- DATA IN THIS EXERCISE
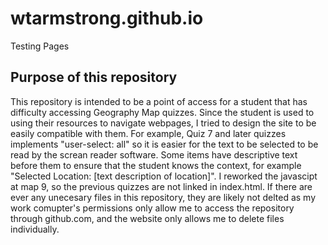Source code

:  # wtarmstrong.github.io
Testing Pages

## Purpose of this repository
This repository is intended to be a point of access for a student that has difficulty accessing Geography Map quizzes. Since the student is used to using their resources to navigate webpages, I tried to design the site to be easily compatible with them. For example, Quiz 7 and later quizzes implements "user-select: all" so it is easier for the text to be selected to be read by the screan reader software. Some items have descriptive text before them to ensure that the student knows the context, for example "Selected Location: \[text description of location]".
I reworked the javascipt at map 9, so the previous quizzes are not linked in index.html. If there are ever any unecesary files in this repository, they are likely not delted as my work comupter's permissions only allow me to access the repository through github.com, and the website only allows me to delete files individually.
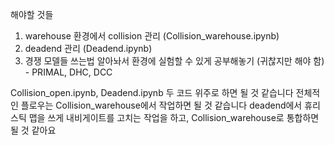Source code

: 해야할 것들
1. warehouse 환경에서 collision 관리 (Collision_warehouse.ipynb)
2. deadend 관리 (Deadend.ipynb)
3. 경쟁 모델들 쓰는법 알아놔서 환경에 실험할 수 있게 공부해놓기 (귀찮지만 해야 함) - PRIMAL, DHC, DCC

Collision_open.ipynb, Deadend.ipynb 두 코드 위주로 하면 될 것 같습니다
전체적인 플로우는 Collision_warehouse에서 작업하면 될 것 같습니다
deadend에서 휴리스틱 맵을 쓰게 내비게이트를 고치는 작업을 하고, Collision_warehouse로 통합하면 될 것 같아요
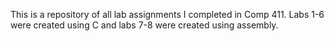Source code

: This is a repository of all lab assignments I completed in Comp 411. Labs 1-6 were created using C and labs 7-8 were created using assembly.
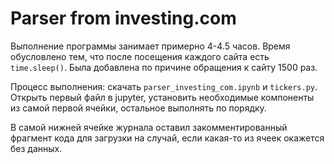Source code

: # Parser from investing.com

Выполнение программы занимает примерно 4-4.5 часов. Время обусловлено тем, что после посещения каждого сайта есть `time.sleep()`. Была добавлена по причине обращения к сайту 1500 раз. 


Процесс выполнения: скачать `parser_investing_com.ipynb` и `tickers.py`. Открыть первый файл в jupyter, установить необходимые компоненты из самой первой ячейки, остальное выполнять по порядку. 

В самой нижней ячейке журнала оставил закомментированный фрагмент кода для загрузки на случай, если какая-то из ячеек окажется без данных.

- WORK INSTRUCTIONS
Please go over the data above and copy each line with "самой" in it.

- FINISHED EXERCISE
Процесс выполнения: скачать `parser_investing_com.ipynb` и `tickers.py`. Открыть первый файл в jupyter, установить необходимые компоненты из самой первой ячейки, остальное выполнять по порядку. 
В самой нижней ячейке журнала оставил закомментированный фрагмент кода для загрузки на случай, если какая-то из ячеек окажется без данных.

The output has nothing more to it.